Emerging-market stocks and currencies posted their biggest four-day declines since January on growing concern that the U.K. will leave the European Union. Investors turned the most bearish in two months on sovereign debt.

Equity gauges from Brazil to South Africa dropped at least 2 percent as investors sold riskier assets after polls favored Britain’s “Leave” campaign before the June 23 referendum. The ruble weakened for a third day as Brent crude slid. Poland’s bond yields jumped to the highest level in almost 12 months. Chinese shares rebounded and Pakistan’s main gauge rose to a record amid speculation the nations’ stocks will be added to the MSCI Emerging Markets Index.

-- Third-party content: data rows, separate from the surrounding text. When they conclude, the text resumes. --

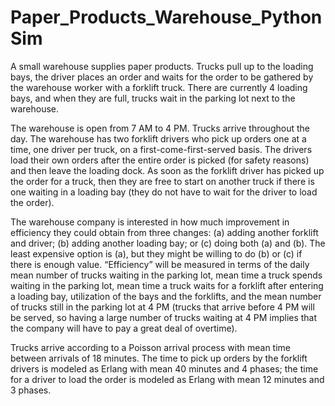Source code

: # Paper_Products_Warehouse_PythonSim

A small warehouse supplies paper products. Trucks pull up to the loading bays, the driver places an order and waits for the order to be gathered by the warehouse worker with a forklift truck. There are currently 4 loading bays, and when they are full, trucks wait in the parking lot next to the warehouse.

The warehouse is open from 7 AM to 4 PM. Trucks arrive throughout the day. The warehouse has two forklift drivers who pick up orders one at a time, one driver per truck, on a first-come-first-served basis. The drivers load their own orders after the entire order is picked (for safety reasons) and then leave the loading dock. As soon as the forklift driver has picked up the order for a truck, then they are free to start on another truck if there is one waiting in a loading bay (they do not have to wait for the driver to load the order).

The warehouse company is interested in how much improvement in efficiency they could obtain from three changes: (a) adding another forklift and driver; (b) adding another loading bay; or (c) doing both (a) and (b). The least expensive option is (a), but they might be willing to do (b) or (c) if there is enough value. “Efficiency” will be measured in terms of the daily mean number of trucks waiting in the parking lot, mean time a truck spends waiting in the parking lot, mean time a truck waits for a forklift after entering a loading bay, utilization of the bays and the forklifts, and the mean number of trucks still in the parking lot at 4 PM (trucks that arrive before 4 PM will be served, so having a large number of trucks waiting at 4 PM implies that the company will have to pay a great deal of overtime).

Trucks arrive according to a Poisson arrival process with mean time between arrivals of 18 minutes. The time to pick up orders by the forklift drivers is modeled as Erlang with mean 40 minutes and 4 phases; the time for a driver to load the order is modeled as Erlang with mean 12 minutes and 3 phases.
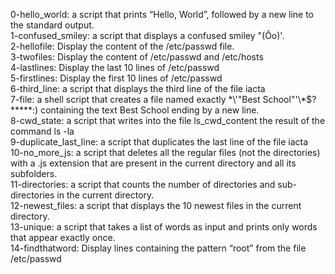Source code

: 0-hello_world: a script that prints “Hello, World”, followed by a new line to the standard output.  
1-confused_smiley: a script that displays a confused smiley "(Ôo)'.  
2-hellofile: Display the content of the /etc/passwd file.  
3-twofiles: Display the content of /etc/passwd and /etc/hosts  
4-lastlines: Display the last 10 lines of /etc/passwd  
5-firstlines: Display the first 10 lines of /etc/passwd  
6-third_line: a script that displays the third line of the file iacta  
7-file: a shell script that creates a file named exactly \*\\'"Best School"\'\\*$\?\*\*\*\*\*:) containing the text Best School ending by a new line.  
8-cwd_state: a script that writes into the file ls_cwd_content the result of the command ls -la  
9-duplicate_last_line: a script that duplicates the last line of the file iacta  
10-no_more_js: a script that deletes all the regular files (not the directories) with a .js extension that are present in the current directory and all its subfolders.  
11-directories: a script that counts the number of directories and sub-directories in the current directory.  
12-newest_files: a script that displays the 10 newest files in the current directory.  
13-unique: a script that takes a list of words as input and prints only words that appear exactly once.  
14-findthatword: Display lines containing the pattern “root” from the file /etc/passwd

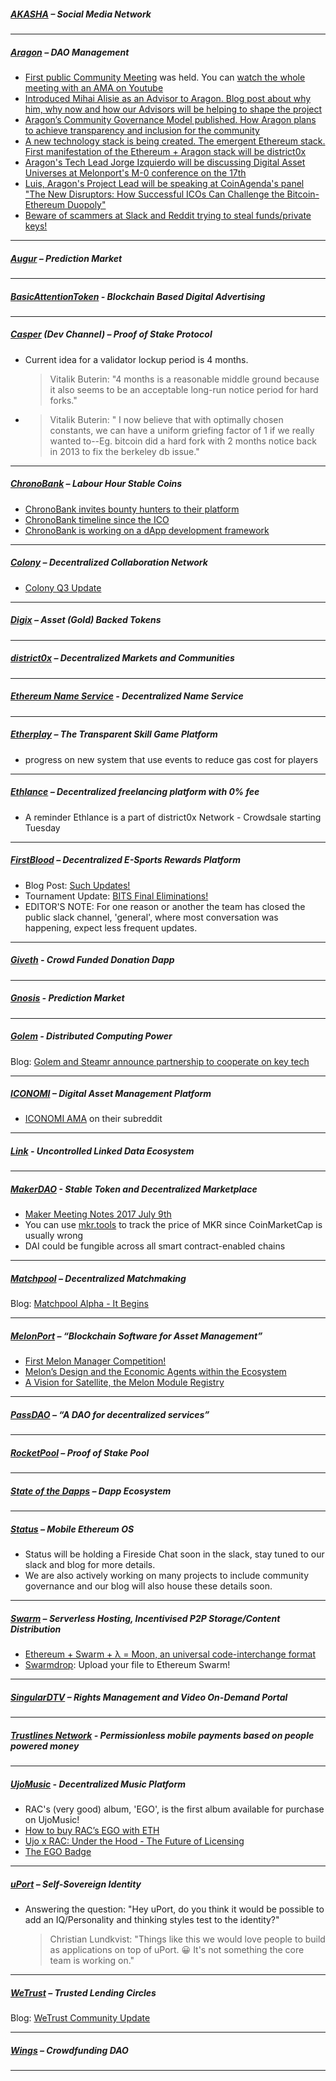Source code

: 
##### [AKASHA](https://akasha.world/) – Social Media Network


---
##### [Aragon](https://aragon.one/) – DAO Management
- [First public Community Meeting](https://github.com/aragon/meetings/issues/2) was held. You can [watch the whole meeting with an AMA on Youtube](https://www.youtube.com/watch?v=gNuDS1ONArU)
- [Introduced Mihai Alisie as an Advisor to Aragon. Blog post about why him, why now and how our Advisors will be helping to shape the project](https://blog.aragon.one/introducing-mihai-alisie-as-an-advisor-d66107684592)
- [Aragon’s Community Governance Model published. How Aragon plans to achieve transparency and inclusion for the community](https://blog.aragon.one/aragons-community-governance-model-2971df8f7817)
- [A new technology stack is being created. The emergent Ethereum stack. First manifestation of the Ethereum + Aragon stack will be district0x](https://blog.aragon.one/the-emergent-ethereum-stack-cbce1895142f)
- [Aragon's Tech Lead Jorge Izquierdo will be discussing Digital Asset Universes at Melonport's M-0 conference on the 17th](https://twitter.com/AragonProject/status/885452420754669569)
- [Luis, Aragon's Project Lead will be speaking at CoinAgenda's panel "The New Disruptors: How Successful ICOs Can Challenge the Bitcoin-Ethereum Duopoly"](https://twitter.com/AragonProject/status/886861012951072769)
- [Beware of scammers at Slack and Reddit trying to steal funds/private keys!](https://www.reddit.com/r/aragonproject/comments/6mlns0/warning_scammers_using_phishing_to_steal/)

---
##### [Augur](https://augur.net/) – Prediction Market


---
##### [BasicAttentionToken](https://basicattentiontoken.org/) - Blockchain Based Digital Advertising


---  
##### [Casper](https://blog.ethereum.org/2015/08/01/introducing-casper-friendly-ghost/) (Dev Channel) – Proof of Stake Protocol
- Current idea for a validator lockup period is 4 months.
  >Vitalik Buterin: "4 months is a reasonable middle ground because it also seems to be an acceptable long-run notice period for hard forks."
- >Vitalik Buterin: " I now believe that with optimally chosen constants, we can have a uniform griefing factor of 1 if we really wanted to--Eg. bitcoin did a hard fork with 2 months notice back in 2013 to fix the berkeley db issue."
---
##### [ChronoBank](http://chronobank.io/) – Labour Hour Stable Coins
- [ChronoBank invites bounty hunters to their platform](https://twitter.com/ChronobankNews/status/885873554482495488)
- [ChronoBank timeline since the ICO](https://twitter.com/ChronobankNews/status/885104745186115584)
- [ChronoBank is working on a dApp development framework](https://twitter.com/ChronobankNews/status/885487098140270592)

---
##### [Colony](https://colony.io/) – Decentralized Collaboration Network
- [Colony Q3 Update](https://blog.colony.io/colony-q3-update-9daa57d0918c)

---
##### [Digix](https://digix.io/) – Asset (Gold) Backed Tokens

---
##### [district0x](https://district0x.io/) – Decentralized Markets and Communities

---
##### [Ethereum Name Service](https://ens.codetract.io) - Decentralized Name Service


---
##### [Etherplay](https://etherplay.io) – The Transparent Skill Game Platform
- progress on new system that use events to reduce gas cost for players

---
##### [Ethlance](https://ethlance.com/) – Decentralized freelancing platform with 0% fee
- A reminder Ethlance is a part of district0x Network - Crowdsale starting Tuesday

---
##### [FirstBlood](https://firstblood.io/) – Decentralized E-Sports Rewards Platform
- Blog Post: [Such Updates!](https://blog.firstblood.io/such-updates-2c15462d7d4)
- Tournament Update: [BITS Final Eliminations!](https://blog.firstblood.io/bits-final-eliminations-5c7642629c3c)
- EDITOR'S NOTE: For one reason or another the team has closed the public slack channel, 'general', where most conversation was happening, expect less frequent updates.
---
##### [Giveth](https://www.giveth.io/) - Crowd Funded Donation Dapp


---
##### [Gnosis](https://gnosis.pm/) - Prediction Market


---  
##### [Golem](https://golem.network/) - Distributed Computing Power
Blog: [Golem and Steamr announce partnership to cooperate on key tech](https://blog.golemproject.net/golem-and-streamr-announce-cooperation-27b6c58decad)


---
##### [ICONOMI](https://iconomi.net/) – Digital Asset Management Platform
- [ICONOMI AMA](https://www.reddit.com/r/ICONOMI/comments/6mkw3j/iconomi_ama_july_2017/) on their subreddit
---
##### [Link](http://docs.link-blockchain.org/en/latest/) - Uncontrolled Linked Data Ecosystem

---
##### [MakerDAO](https://makerdao.com/) - Stable Token and Decentralized Marketplace
- [Maker Meeting Notes 2017 July 9th](https://steemit.com/makerdao/@kennyrowe/maker-meeting-notes-2017-july-9th)
- You can use [mkr.tools](https://mkr.tools/) to track the price of MKR since CoinMarketCap is usually wrong
- DAI could be fungible across all smart contract-enabled chains
---
##### [Matchpool](https://matchpool.co/) – Decentralized Matchmaking
Blog: [Matchpool Alpha - It Begins](https://blog.matchpool.com/matchpool-alpha-it-begins-%EF%B8%8F-56895aea8c19)

---
##### [MelonPort](https://melonport.com/) – “Blockchain Software for Asset Management”
- [First Melon Manager Competition!](https://medium.com/melonport-blog/first-melon-manager-competition-e0a50a6d31bb)
- [Melon’s Design and the Economic Agents within the Ecosystem](https://medium.com/melonport-blog/melons-design-and-the-economic-agents-within-the-ecosystem-373db9519586)
- [A Vision for Satellite, the Melon Module Registry](https://medium.com/melonport-blog/announcing-melon-satellite-e0457ae05285)


---
##### [PassDAO](https://forum.passdao.org/) – “A DAO for decentralized services”


  ---
##### [RocketPool](https://www.rocketpool.net/) – Proof of Stake Pool


---
##### [State of the Dapps](https://dapps.ethercasts.com/) – Dapp Ecosystem


---
##### [Status](https://status.im/) – Mobile Ethereum OS
- Status will be holding a Fireside Chat soon in the slack, stay tuned to our slack and blog for more details.
- We are also actively working on many projects to include community governance and our blog will also house these details soon. 
---
##### [Swarm](http://swarm-gateways.net/bzz:/theswarm.eth/) – Serverless Hosting, Incentivised P2P Storage/Content Distribution
- [Ethereum + Swarm + λ = Moon, an universal code-interchange format](https://medium.com/@maiavictor/moon-a-decentralized-programming-language-282ba6c92e7a)
- [Swarmdrop](https://www.swarmdrop.com): Upload your file to Ethereum Swarm!

---
##### [SingularDTV](https://singulardtv.com/) – Rights Management and Video On-Demand Portal


---
##### [Trustlines Network](https://trustlines.network) - Permissionless mobile payments based on people powered money


---
##### [UjoMusic](https://ujomusic.com/) - Decentralized Music Platform
- RAC's (very good) album, 'EGO', is the first album available for purchase on UjoMusic!
- [How to buy RAC’s EGO with ETH](https://blog.ujomusic.com/how-to-buy-racs-ego-with-eth-8fbb4a066150)
- [Ujo x RAC: Under the Hood - The Future of Licensing](https://blog.ujomusic.com/ujo-x-rac-under-the-hood-the-future-of-licensing-d4f38e2efabd)
- [The EGO Badge](https://blog.ujomusic.com/the-ego-badge-a54b53561abf)

---  
##### [uPort](https://www.uport.me/) – Self-Sovereign Identity
- Answering the question: "Hey uPort, do you think it would be possible to add an IQ/Personality and thinking styles test to the identity?"
  >Christian Lundkvist: "Things like this we would love people to build as applications on top of uPort. :grinning: It's not something the core team is working on."
---
##### [WeTrust](https://www.wetrust.io/) – Trusted Lending Circles
Blog: [WeTrust Community Update](https://blog.wetrust.io/wetrust-community-update-july-14-2017-52f4a38e6444)

---
##### [Wings](https://wings.ai/) – Crowdfunding DAO


---
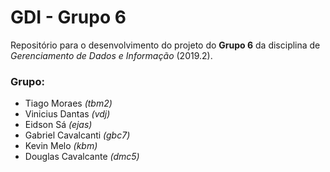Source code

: # GDI - Grupo 6

Repositório para o desenvolvimento do projeto do **Grupo 6** da disciplina de _Gerenciamento de Dados e Informação_ (2019.2).

### Grupo:
+ Tiago Moraes _(tbm2)_
+ Vinicius Dantas _(vdj)_
+ Eidson Sá _(ejas)_
+ Gabriel Cavalcanti _(gbc7)_
+ Kevin Melo _(kbm)_
+ Douglas Cavalcante _(dmc5)_
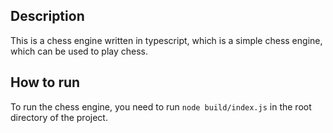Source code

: ## Description

This is a chess engine written in typescript, which is a simple chess engine, which can be used to play chess.

## How to run

To run the chess engine, you need to run `node build/index.js` in the root directory of the project.

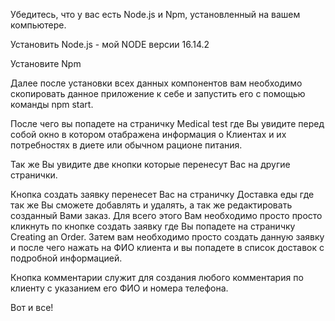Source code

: Убедитесь, что у вас есть Node.js и Npm, установленный на вашем компьютере.

Установить Node.js - мой NODE версии 16.14.2

Установите Npm

Далее после установки всех данных компонентов вам необходимо скопировать данное приложение к себе и запустить его с помощью команды npm start.

После чего вы попадете на страничку Medical test где Вы увидите перед собой окно в котором отабражена информация о 
Клиентах и их потребностях в диете или обычном рационе питания.

Так же Вы увидите две кнопки которые перенесут Вас на другие странички.

Кнопка создать заявку перенесет Вас на страничку Доставка еды где так же Вы сможете добавлять и удалять, а так же редактировать созданный Вами заказ. 
Для всего этого Вам необходимо просто просто кликнуть по кнопке создать заявку где Вы попадете на страничку Creating an Order. Затем вам необходимо просто создать данную 
заявку и после чего нажать на ФИО клиента и вы попадете в список доставок с подробной информацией. 

Кнопка комментарии служит для создания любого комментария по клиенту c указанием его ФИО и номера телефона.

Вот и все!
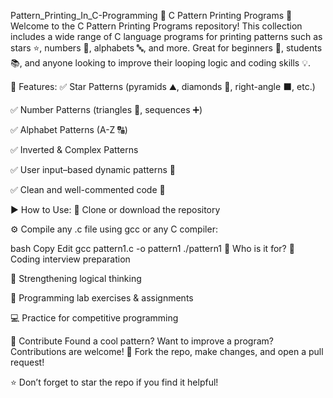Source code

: Pattern_Printing_In_C-Programming
🌟 C Pattern Printing Programs 🚀
Welcome to the C Pattern Printing Programs repository!
This collection includes a wide range of C language programs for printing patterns such as stars ⭐, numbers 🔢, alphabets 🔤, and more.
Great for beginners 👶, students 📚, and anyone looking to improve their looping logic and coding skills 💡.

🔧 Features:
✅ Star Patterns (pyramids ⛰️, diamonds 💎, right-angle ⬛, etc.)

✅ Number Patterns (triangles 🔺, sequences ➕)

✅ Alphabet Patterns (A-Z 🔠)

✅ Inverted & Complex Patterns

✅ User input–based dynamic patterns 🎯

✅ Clean and well-commented code 🧼

▶️ How to Use:
🔽 Clone or download the repository

⚙️ Compile any .c file using gcc or any C compiler:

bash
Copy
Edit
gcc pattern1.c -o pattern1
./pattern1
🎯 Who is it for?
💼 Coding interview preparation

🧠 Strengthening logical thinking

🏫 Programming lab exercises & assignments

💻 Practice for competitive programming

🤝 Contribute
Found a cool pattern? Want to improve a program?
Contributions are welcome! 💬 Fork the repo, make changes, and open a pull request!

⭐ Don’t forget to star the repo if you find it helpful!


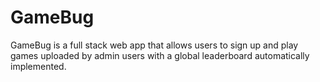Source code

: # GameBug
GameBug is a full stack web app that allows users to sign up and play games uploaded by admin users with a global leaderboard automatically implemented.
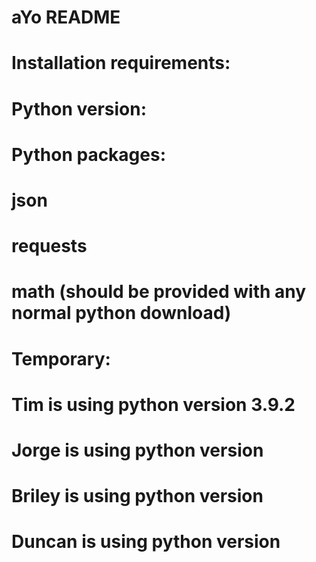 # aYo README
#
# Installation requirements:
#   Python version:
#   
#   Python packages:
#     json
#     requests
#     math (should be provided with any normal python download)
#     
#     
#      
#      
#
#
#   Temporary:
#     Tim is using python version 3.9.2
#     Jorge is using python version
#     Briley is using python version
#     Duncan is using python version
#
#
#
#
#
#
#
#
#
#
#
#
#
#
#
#
#
#
#
#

A gauge of projected price swings in developing-nation equities has surged 35 percent in the past three days as concern that Britain will leave the EU compounded a risk-off sentiment spurred by a Fed meeting this week. While traders rule out an immediate increase in U.S. interest rates, they remain on edge over the impact of policy tightening later this year and the market fallout of a Brexit vote.

“Uncertainty is the problem,” said Peter Dixon, global equities economist at Commerzbank AG in London. “Markets were priced for a ‘Remain’ vote and it now appears as though it’s not a clear-cut decision. As a consequence, they have to adjust now and the Fed concern has moved to the background temporarily.”

Stocks

The MSCI Emerging Markets Index fell 0.8 percent to 802.97, taking its four-day decline to 4.7 percent. The gauge trades at a valuation discount of 26 percent relative to developed markets, one percentage point wider than a week ago. Nine out of 10 industry groups declined, with technology stocks the lone gainer.

“It’s a trifecta of uncertainty with Brexit, the FOMC meeting later this week, and the slump in liquidity typical from June to August, which would exaggerate market movements,” said Geoffrey Ng, who oversees about $238 million as a director at Fortress Capital Asset Management Sdn. in Kuala Lumpur. “With markets on a yo-yo, we are only taking trades that are within a range and are short term.”

The dollar-denominated RTS Index of Russian stocks slid 2.7 percent. The FTSE/JSE Africa All Share Index in Johannesburg retreated 2.1 percent, the most in four months. The WIG 20 Index declined 1 percent in Warsaw. Brazil’s Ibovespa declined 2 percent.

Pakistan Rally

The Karachi Stock Exchange KSE100 Index surged 1.5 percent to a record before MSCI’s announcement that could upgrade the nation to emerging-market status. EFG Hermes said last month that an upgrade could bring around $475 million of inflows in to Pakistani equities by mid-2017. The Shanghai Composite Index gained 0.3 percent, while the Hang Seng China Enterprises Index of mainland stocks listed in Hong Kong dropped 0.4 percent. 

The MSCI Emerging Markets Currency Index fell 0.4 percent and has retreated 1.5 percent in four days, its longest losing streak since May 9. Russia’s ruble weakened 0.8 percent as Brent crude sold for less than $50 a barrel. South Africa’s rand declined 0.9 percent.

The premium investors demand to own emerging-market debt rather than U.S. Treasuries widened four basis points to 404, the widest in two months, according to JPMorgan Chase & Co. Index. Polish government bonds retreated, sending 10-year yields 13 basis points higher to 3.31 percent. The yields on similar-maturity Russian notes jumped 13 basis points to 8.74 percent.